If that happened Trump’s 2020 chances would go down with the banks, the economy and the stock market, hence you see his carrot and stick game continuing on with Iran but making the bullet in the head mistake of thinking he can force Iran into negotiations at gunpoint. Instead Iran is retrenching itself, cutting $5 billion from its budget.
Iran might even prefer a shooting war at that point as the planet would be screaming for Trump’s head. Trump has to be aware of that so a really big and bad false flag attack would have to be used to trigger a war, which is harder to do and get away with when everyone is expecting it.
Trump is already the most despised American president in history.
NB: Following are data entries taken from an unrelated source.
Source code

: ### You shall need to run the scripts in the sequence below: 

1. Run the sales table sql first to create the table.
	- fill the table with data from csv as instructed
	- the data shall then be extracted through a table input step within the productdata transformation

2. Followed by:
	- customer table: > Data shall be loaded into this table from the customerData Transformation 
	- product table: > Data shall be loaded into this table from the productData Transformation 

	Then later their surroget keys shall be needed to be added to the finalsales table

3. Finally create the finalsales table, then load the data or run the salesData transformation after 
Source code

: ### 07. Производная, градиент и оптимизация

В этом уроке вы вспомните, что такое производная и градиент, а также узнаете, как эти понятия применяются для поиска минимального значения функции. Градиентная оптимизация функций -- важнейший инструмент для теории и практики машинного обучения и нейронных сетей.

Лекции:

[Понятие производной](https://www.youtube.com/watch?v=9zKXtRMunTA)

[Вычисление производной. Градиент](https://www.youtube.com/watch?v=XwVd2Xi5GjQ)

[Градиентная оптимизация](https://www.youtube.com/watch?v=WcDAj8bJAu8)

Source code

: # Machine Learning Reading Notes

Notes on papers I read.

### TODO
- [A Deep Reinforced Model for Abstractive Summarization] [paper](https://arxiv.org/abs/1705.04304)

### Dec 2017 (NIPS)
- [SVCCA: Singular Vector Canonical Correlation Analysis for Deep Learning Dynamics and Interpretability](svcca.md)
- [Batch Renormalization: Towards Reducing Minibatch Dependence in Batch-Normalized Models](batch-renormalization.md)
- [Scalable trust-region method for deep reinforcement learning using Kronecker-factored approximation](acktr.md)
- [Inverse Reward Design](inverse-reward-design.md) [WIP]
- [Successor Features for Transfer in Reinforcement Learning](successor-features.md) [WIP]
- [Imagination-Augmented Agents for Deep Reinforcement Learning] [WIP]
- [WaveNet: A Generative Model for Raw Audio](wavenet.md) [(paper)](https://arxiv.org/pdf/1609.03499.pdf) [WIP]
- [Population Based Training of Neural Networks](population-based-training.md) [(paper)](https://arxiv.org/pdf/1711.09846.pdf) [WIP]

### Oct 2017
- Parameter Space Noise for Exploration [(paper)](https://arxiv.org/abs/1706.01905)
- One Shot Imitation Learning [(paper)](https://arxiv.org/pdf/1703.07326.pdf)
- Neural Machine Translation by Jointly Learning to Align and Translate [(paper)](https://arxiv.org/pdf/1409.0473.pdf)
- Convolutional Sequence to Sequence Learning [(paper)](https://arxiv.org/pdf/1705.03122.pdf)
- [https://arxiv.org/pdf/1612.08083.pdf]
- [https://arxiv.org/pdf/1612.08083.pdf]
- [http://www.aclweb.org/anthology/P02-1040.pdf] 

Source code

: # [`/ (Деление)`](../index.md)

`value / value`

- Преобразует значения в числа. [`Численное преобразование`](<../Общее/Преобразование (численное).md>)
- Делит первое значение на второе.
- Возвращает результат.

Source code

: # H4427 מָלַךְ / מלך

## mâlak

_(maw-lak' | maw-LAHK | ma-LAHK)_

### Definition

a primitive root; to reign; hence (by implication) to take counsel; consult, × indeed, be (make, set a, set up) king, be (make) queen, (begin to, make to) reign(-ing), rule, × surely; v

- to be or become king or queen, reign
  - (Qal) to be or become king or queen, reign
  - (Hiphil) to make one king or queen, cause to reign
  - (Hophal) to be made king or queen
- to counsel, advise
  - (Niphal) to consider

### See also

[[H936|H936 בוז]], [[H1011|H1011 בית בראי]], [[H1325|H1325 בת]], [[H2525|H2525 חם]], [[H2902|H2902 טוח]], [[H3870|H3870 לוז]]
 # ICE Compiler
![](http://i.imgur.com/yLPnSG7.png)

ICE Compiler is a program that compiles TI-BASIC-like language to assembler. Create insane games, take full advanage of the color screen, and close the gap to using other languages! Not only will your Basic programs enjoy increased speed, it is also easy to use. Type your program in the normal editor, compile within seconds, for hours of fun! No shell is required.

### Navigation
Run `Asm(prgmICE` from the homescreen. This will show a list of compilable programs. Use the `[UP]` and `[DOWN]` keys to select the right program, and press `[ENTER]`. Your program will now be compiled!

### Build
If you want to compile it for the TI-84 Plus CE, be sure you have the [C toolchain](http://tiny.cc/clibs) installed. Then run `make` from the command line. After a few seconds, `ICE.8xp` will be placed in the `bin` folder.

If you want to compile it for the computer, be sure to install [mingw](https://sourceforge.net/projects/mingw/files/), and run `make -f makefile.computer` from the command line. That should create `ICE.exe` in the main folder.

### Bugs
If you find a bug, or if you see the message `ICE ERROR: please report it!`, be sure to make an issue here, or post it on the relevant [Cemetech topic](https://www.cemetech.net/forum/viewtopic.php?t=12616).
But adding an endless number of people and businesses wiped out in a world recession could find American embassies under siege, a sad thing to see… Jim W. Dean ]
First published … July 8, 2019 –
On Monday, the German multinational investment bank –and the world’s 15th largest bank by total assets– started cutting thousands of jobs as part of an $8.3 billion overhaul announced one day earlier.
The bank’s workforce is set to be reduced by 18,000 to around 74,000 employees by 2022, as Deutsche Bank scraps its global equities and trading operations. The move has already impacted the bank’s shares, which started to fall after initial 4 percent gains on Monday.
“The financial system is in trouble and this is just one sign of what is going on. This has happened in previous financial problems in the 1930s or the 1960s or the 1990s,” Rogers said in a phone interview with RT. He explained that central banks around the globe drove interest rates “to crazy levels,” and now we have to pay the price for that.
This led to what “we think is a stable and sound [bank] start making speculative loans… and then what used to be strong banks get in trouble.”
Deutsche Bank’s major overhaul does not mean it will not survive, according to Rogers. However, the bank will never be the same and “this is serious trouble” for the lender as well as the entire financial system, the investor believes.
Rogers offered a reminder that some stable banks went bust when nobody expected it, as was the case with Lehman Brothers in 2008 or with another old bank, British Northern Rock.
“And it is happening again. If you go to Scandinavia you see some of those banks that have been around for years are in trouble now. This is nothing more than a sign of the times and we’re going to have a lot of problems down the road,” the investor said.
However, according to Rogers, Deutsche Bank is unlikely to collapse due to multiple warnings and enormous government efforts to support it. Rogers went on to explain that collapses occur unexpectedly and it’s when the global markets can crash.
“If Deutsche Bank were to collapse it would be a surprise. It would cause the global market to start to decline,” he said, adding that it would create a “snowball” that would see other major banks follow the same path.